──────── Information

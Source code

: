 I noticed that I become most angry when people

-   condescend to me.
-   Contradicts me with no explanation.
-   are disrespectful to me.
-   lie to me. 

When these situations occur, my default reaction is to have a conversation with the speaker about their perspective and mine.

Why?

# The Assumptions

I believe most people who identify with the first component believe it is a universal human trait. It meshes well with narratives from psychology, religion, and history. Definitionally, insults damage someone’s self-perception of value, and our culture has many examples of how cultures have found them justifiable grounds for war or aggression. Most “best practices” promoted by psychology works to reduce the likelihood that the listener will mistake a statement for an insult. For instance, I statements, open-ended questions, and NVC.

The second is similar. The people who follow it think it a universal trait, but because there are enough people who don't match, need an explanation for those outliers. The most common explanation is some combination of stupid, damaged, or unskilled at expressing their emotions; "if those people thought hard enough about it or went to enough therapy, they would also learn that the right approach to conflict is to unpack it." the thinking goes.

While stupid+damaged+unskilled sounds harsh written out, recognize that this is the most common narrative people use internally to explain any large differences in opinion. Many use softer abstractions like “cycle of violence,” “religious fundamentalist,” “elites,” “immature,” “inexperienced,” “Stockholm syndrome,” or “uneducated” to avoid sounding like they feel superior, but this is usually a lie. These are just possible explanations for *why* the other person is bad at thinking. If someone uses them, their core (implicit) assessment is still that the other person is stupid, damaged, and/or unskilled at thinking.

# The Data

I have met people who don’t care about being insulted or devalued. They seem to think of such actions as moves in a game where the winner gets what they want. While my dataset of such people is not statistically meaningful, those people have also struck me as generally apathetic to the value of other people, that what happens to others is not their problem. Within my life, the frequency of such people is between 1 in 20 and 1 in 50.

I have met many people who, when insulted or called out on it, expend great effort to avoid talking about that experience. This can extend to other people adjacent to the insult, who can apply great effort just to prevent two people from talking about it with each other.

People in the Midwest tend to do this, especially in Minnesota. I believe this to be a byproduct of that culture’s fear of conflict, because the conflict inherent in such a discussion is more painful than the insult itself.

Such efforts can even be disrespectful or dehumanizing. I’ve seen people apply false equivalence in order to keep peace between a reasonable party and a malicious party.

────────────────

Report all lines of the data above that include the string "between".

I have met people who don’t care about being insulted or devalued. They seem to think of such actions as moves in a game where the winner gets what they want. While my dataset of such people is not statistically meaningful, those people have also struck me as generally apathetic to the value of other people, that what happens to others is not their problem. Within my life, the frequency of such people is between 1 in 20 and 1 in 50.
Such efforts can even be disrespectful or dehumanizing. I’ve seen people apply false equivalence in order to keep peace between a reasonable party and a malicious party.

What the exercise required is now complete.